Like Matty J, I can see one of the biggest things they could do is add some depth. Titus vs. Rusev could have ended up being the most amazing match in the history of time, but I wouldn’t have cared because I don’t really know why they’re feuding and now, this late in the day, I don’t care, I just want it to be over. This is a feud it would have taken about thirty seconds for any writer worth his salt to add some depth to, to set it up. Fine to have Titus come out and make saves on the behalf of other wrestlers, that’s not actually a bad start. He wants his shot and he wants Rusev’s attention. So, have the segment we got this week with Titus’s family then – before the first match. That adds some (admittedly fairly basic) spice to the feud in its infancy rather than later on when everyone already doesn’t give a damn.

The Shield feud has depth. It’s years in the making. Nothing feels rushed about it – they’ve built towards it, built all three guys up as champions and now we’re getting the big payoff we’ve been looking forward to for years. Credit where it’s due – they got this right. Whatever’s going on with the fans’ opinions of face Reigns and heel Rollins and which way around they want that, the Shield triple threat is money in any currency and it’s money because it has history, depth and meaning.

Not every feud can have this level of build, obviously, but they’ve also managed it with Zayn and Owens.
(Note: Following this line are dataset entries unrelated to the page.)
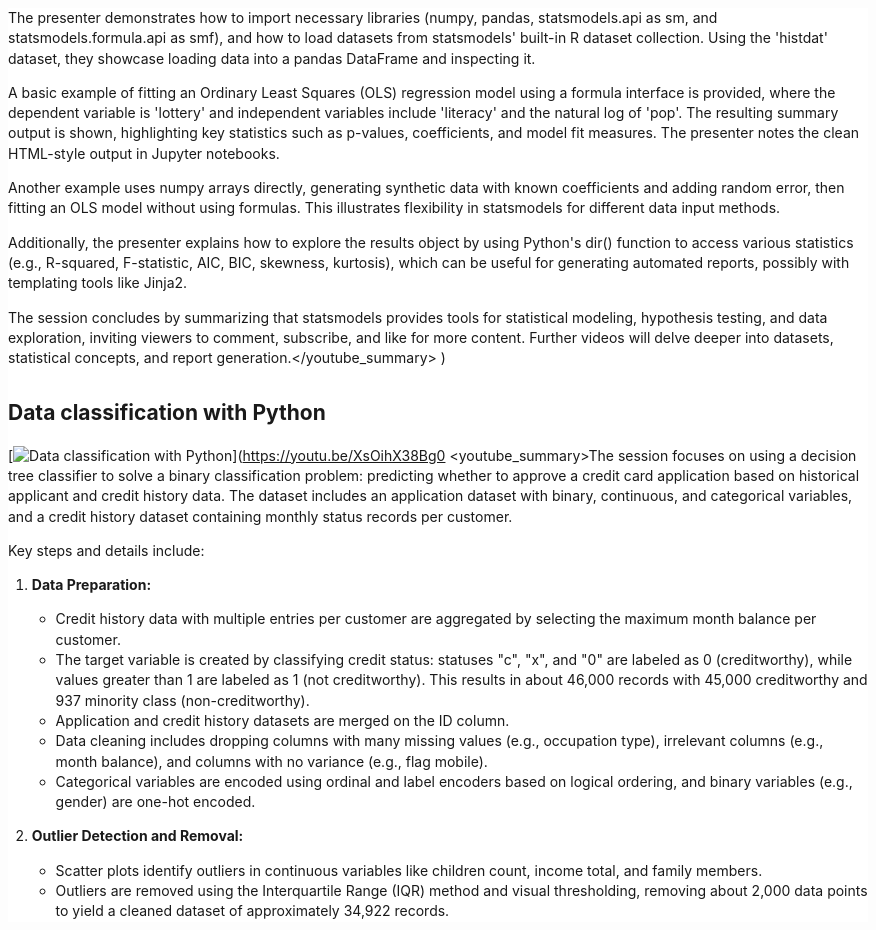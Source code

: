 The presenter demonstrates how to import necessary libraries (numpy, pandas, statsmodels.api as sm, and statsmodels.formula.api as smf), and how to load datasets from statsmodels' built-in R dataset collection. Using the 'histdat' dataset, they showcase loading data into a pandas DataFrame and inspecting it.

A basic example of fitting an Ordinary Least Squares (OLS) regression model using a formula interface is provided, where the dependent variable is 'lottery' and independent variables include 'literacy' and the natural log of 'pop'. The resulting summary output is shown, highlighting key statistics such as p-values, coefficients, and model fit measures. The presenter notes the clean HTML-style output in Jupyter notebooks.

Another example uses numpy arrays directly, generating synthetic data with known coefficients and adding random error, then fitting an OLS model without using formulas. This illustrates flexibility in statsmodels for different data input methods.

Additionally, the presenter explains how to explore the results object by using Python's dir() function to access various statistics (e.g., R-squared, F-statistic, AIC, BIC, skewness, kurtosis), which can be useful for generating automated reports, possibly with templating tools like Jinja2.

The session concludes by summarizing that statsmodels provides tools for statistical modeling, hypothesis testing, and data exploration, inviting viewers to comment, subscribe, and like for more content. Further videos will delve deeper into datasets, statistical concepts, and report generation.</youtube_summary>
)

## Data classification with Python

[![Data classification with Python](https://i.ytimg.com/vi_webp/XsOihX38Bg0/sddefault.webp)](https://youtu.be/XsOihX38Bg0
<youtube_summary>The session focuses on using a decision tree classifier to solve a binary classification problem: predicting whether to approve a credit card application based on historical applicant and credit history data. The dataset includes an application dataset with binary, continuous, and categorical variables, and a credit history dataset containing monthly status records per customer.

Key steps and details include:

1. **Data Preparation:**
   - Credit history data with multiple entries per customer are aggregated by selecting the maximum month balance per customer.
   - The target variable is created by classifying credit status: statuses "c", "x", and "0" are labeled as 0 (creditworthy), while values greater than 1 are labeled as 1 (not creditworthy). This results in about 46,000 records with 45,000 creditworthy and 937 minority class (non-creditworthy).
   - Application and credit history datasets are merged on the ID column.
   - Data cleaning includes dropping columns with many missing values (e.g., occupation type), irrelevant columns (e.g., month balance), and columns with no variance (e.g., flag mobile).
   - Categorical variables are encoded using ordinal and label encoders based on logical ordering, and binary variables (e.g., gender) are one-hot encoded.

2. **Outlier Detection and Removal:**
   - Scatter plots identify outliers in continuous variables like children count, income total, and family members.
   - Outliers are removed using the Interquartile Range (IQR) method and visual thresholding, removing about 2,000 data points to yield a cleaned dataset of approximately 34,922 records.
Whilst I think that this will have reached a natural end with their next match, as I want to see them both do other things, they will continue the long feud for years to come, much as Rock and Stone Cold did without having to face each other every five minutes and because they didn’t face each other every five minutes it meant something when they did face off. It was money.

Corbin vs. Ziggler every week, every PPV, isn’t money and nor is it putting money aside in the savings of their futures.

Innovative or not, new or not, however the product is delivered, WWE needs depth and it needs to captivate me way more than it currently is doing to make me watch another 2 hours of product every week.

But whatever happens it ain’t going to be WWE’s apocalypse.

What do you guys think? Do you want more in-depth storylines, or just more matches repeated like we’re getting now? Are you, like me, going to say they’re not going to watch 2 more hours of programming every week knowing full well that when it happens you probably will?